* _EXERCISE OBJECTIVE_:
Pick every line from the data that holds the word "FinOps".

++++ GIVEN DATA

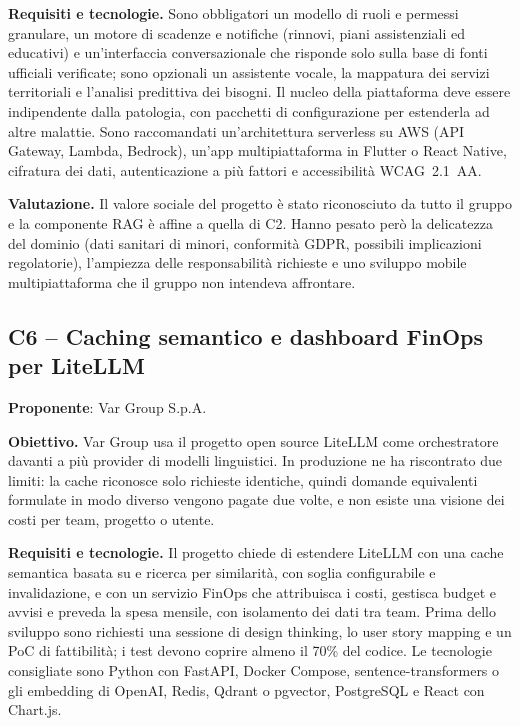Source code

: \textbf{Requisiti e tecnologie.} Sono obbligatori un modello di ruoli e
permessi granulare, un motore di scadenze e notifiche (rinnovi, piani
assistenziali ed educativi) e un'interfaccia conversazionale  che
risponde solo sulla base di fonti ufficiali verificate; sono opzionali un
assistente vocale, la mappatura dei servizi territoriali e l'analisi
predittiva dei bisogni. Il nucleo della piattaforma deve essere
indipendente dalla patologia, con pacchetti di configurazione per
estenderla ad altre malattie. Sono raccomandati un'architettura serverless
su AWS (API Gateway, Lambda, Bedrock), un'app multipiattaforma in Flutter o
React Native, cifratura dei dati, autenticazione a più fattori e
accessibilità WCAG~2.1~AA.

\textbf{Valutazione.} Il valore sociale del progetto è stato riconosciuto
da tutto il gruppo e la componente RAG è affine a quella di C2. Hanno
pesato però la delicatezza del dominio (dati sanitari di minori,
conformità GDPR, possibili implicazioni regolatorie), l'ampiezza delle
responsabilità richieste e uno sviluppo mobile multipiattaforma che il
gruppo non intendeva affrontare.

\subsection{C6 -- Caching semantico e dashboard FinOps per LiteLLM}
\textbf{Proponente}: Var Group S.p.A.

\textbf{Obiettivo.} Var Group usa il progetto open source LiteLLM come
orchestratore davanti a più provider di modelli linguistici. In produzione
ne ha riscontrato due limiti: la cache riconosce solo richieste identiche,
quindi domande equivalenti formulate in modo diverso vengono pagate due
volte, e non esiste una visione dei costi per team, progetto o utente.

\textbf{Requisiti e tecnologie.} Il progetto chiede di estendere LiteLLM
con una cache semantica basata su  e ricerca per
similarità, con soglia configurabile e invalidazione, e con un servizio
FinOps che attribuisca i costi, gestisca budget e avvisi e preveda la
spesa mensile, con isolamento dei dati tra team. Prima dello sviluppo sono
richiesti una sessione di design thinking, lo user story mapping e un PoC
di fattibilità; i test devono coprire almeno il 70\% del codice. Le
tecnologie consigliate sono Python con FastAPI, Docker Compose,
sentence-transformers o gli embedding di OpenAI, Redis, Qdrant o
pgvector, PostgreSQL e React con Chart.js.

++++++++
++++ GIVEN DATA

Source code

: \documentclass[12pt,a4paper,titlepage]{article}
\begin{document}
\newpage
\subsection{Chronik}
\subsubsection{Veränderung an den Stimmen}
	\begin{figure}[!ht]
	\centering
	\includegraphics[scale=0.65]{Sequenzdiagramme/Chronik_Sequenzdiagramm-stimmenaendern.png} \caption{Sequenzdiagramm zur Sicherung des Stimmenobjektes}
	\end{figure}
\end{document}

++++++++
++++ GIVEN DATA

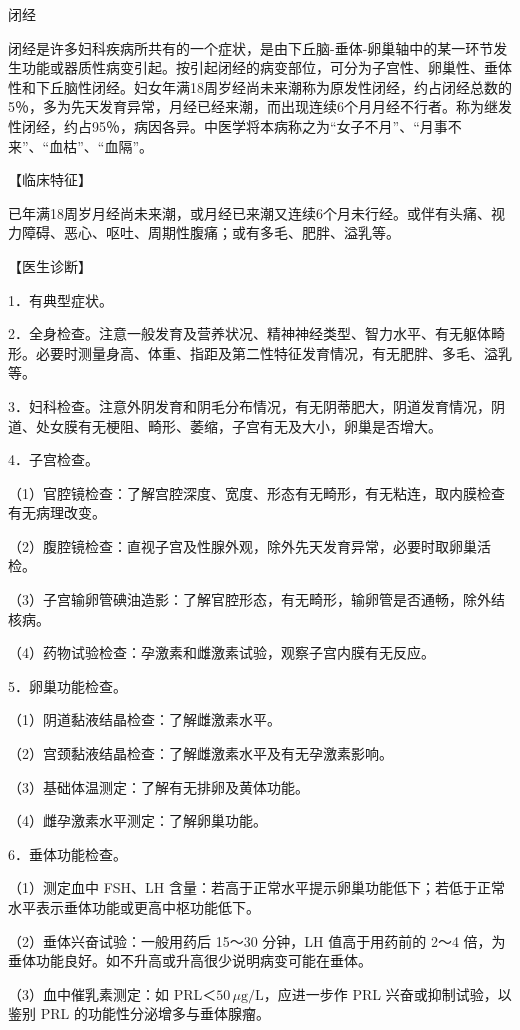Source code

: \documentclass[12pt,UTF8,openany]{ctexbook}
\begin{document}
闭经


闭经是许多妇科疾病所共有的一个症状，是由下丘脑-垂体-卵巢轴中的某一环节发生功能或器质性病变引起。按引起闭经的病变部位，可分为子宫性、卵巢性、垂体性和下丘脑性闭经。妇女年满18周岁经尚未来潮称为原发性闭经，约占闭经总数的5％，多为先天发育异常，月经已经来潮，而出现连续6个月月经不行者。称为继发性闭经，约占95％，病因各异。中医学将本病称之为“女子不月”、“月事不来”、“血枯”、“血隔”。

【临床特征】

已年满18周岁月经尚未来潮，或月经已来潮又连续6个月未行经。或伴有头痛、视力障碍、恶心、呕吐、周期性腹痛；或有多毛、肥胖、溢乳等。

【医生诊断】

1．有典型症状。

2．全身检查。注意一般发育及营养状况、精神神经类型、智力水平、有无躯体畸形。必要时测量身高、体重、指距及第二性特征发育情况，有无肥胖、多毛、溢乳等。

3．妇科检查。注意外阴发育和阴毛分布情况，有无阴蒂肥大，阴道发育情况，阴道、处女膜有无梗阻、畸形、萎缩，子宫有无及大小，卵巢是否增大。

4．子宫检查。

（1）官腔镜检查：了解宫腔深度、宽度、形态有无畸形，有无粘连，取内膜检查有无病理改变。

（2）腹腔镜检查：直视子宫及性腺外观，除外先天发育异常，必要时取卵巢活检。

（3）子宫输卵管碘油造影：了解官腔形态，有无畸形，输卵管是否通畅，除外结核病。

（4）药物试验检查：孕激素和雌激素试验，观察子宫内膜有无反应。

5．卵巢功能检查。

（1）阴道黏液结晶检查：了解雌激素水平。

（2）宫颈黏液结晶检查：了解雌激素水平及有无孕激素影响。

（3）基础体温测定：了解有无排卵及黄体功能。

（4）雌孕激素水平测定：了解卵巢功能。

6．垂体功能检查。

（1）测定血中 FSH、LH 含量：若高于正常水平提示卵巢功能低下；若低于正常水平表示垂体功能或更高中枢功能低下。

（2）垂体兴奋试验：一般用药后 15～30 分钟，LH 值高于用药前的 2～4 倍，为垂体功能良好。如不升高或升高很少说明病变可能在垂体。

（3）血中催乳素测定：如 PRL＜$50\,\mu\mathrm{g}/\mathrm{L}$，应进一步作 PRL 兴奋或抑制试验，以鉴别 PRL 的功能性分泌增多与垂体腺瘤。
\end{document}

++++++++

* _SOLUTION_:
\subsection{C6 -- Caching semantico e dashboard FinOps per LiteLLM}
FinOps che attribuisca i costi, gestisca budget e avvisi e preveda la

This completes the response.